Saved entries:
▶

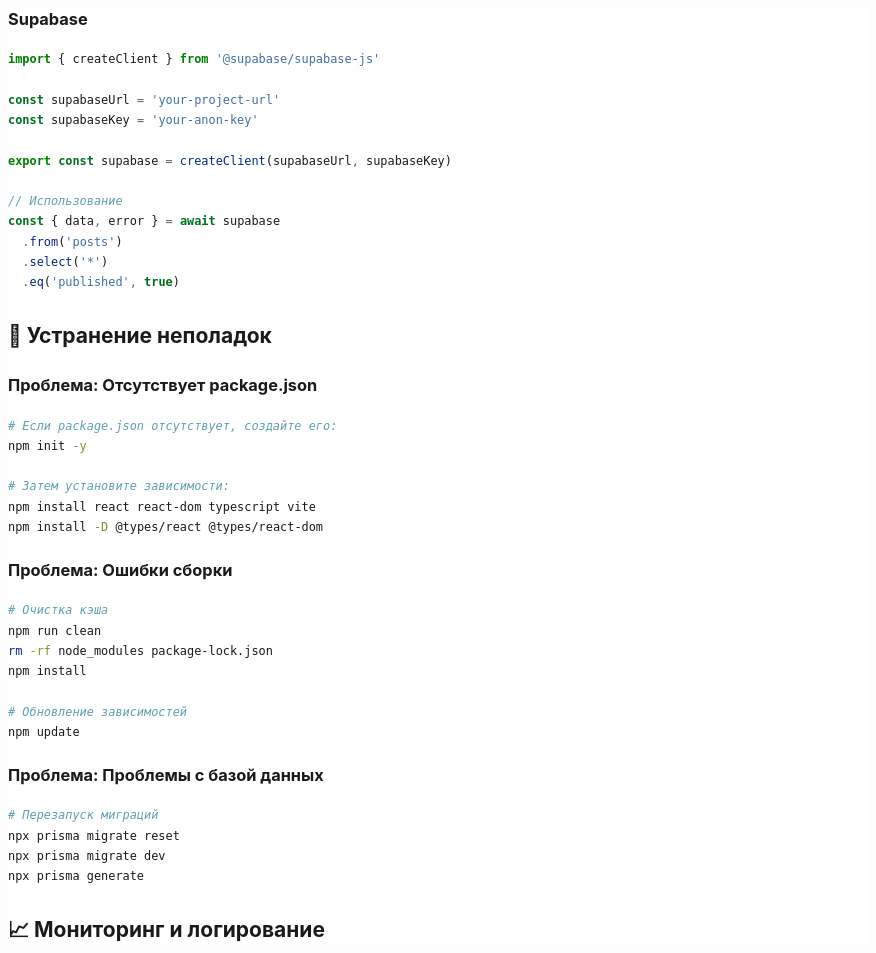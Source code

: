 ### Supabase

```javascript
import { createClient } from '@supabase/supabase-js'

const supabaseUrl = 'your-project-url'
const supabaseKey = 'your-anon-key'

export const supabase = createClient(supabaseUrl, supabaseKey)

// Использование
const { data, error } = await supabase
  .from('posts')
  .select('*')
  .eq('published', true)
```

## 🔧 Устранение неполадок

### Проблема: Отсутствует package.json

```bash
# Если package.json отсутствует, создайте его:
npm init -y

# Затем установите зависимости:
npm install react react-dom typescript vite
npm install -D @types/react @types/react-dom
```

### Проблема: Ошибки сборки

```bash
# Очистка кэша
npm run clean
rm -rf node_modules package-lock.json
npm install

# Обновление зависимостей
npm update
```

### Проблема: Проблемы с базой данных

```bash
# Перезапуск миграций
npx prisma migrate reset
npx prisma migrate dev
npx prisma generate
```

## 📈 Мониторинг и логирование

◀

* _Problem to work on_:
Could you output every record above exactly as it appears, without the pictures?

* _Reply to the exercise_:
Source code

: ### Supabase

```javascript
import { createClient } from '@supabase/supabase-js'

const supabaseUrl = 'your-project-url'
const supabaseKey = 'your-anon-key'

export const supabase = createClient(supabaseUrl, supabaseKey)

// Использование
const { data, error } = await supabase
  .from('posts')
  .select('*')
  .eq('published', true)
```

## 🔧 Устранение неполадок

### Проблема: Отсутствует package.json

```bash
# Если package.json отсутствует, создайте его:
npm init -y

# Затем установите зависимости:
npm install react react-dom typescript vite
npm install -D @types/react @types/react-dom
```

### Проблема: Ошибки сборки

```bash
# Очистка кэша
npm run clean
rm -rf node_modules package-lock.json
npm install

# Обновление зависимостей
npm update
```

### Проблема: Проблемы с базой данных

```bash
# Перезапуск миграций
npx prisma migrate reset
npx prisma migrate dev
npx prisma generate
```

## 📈 Мониторинг и логирование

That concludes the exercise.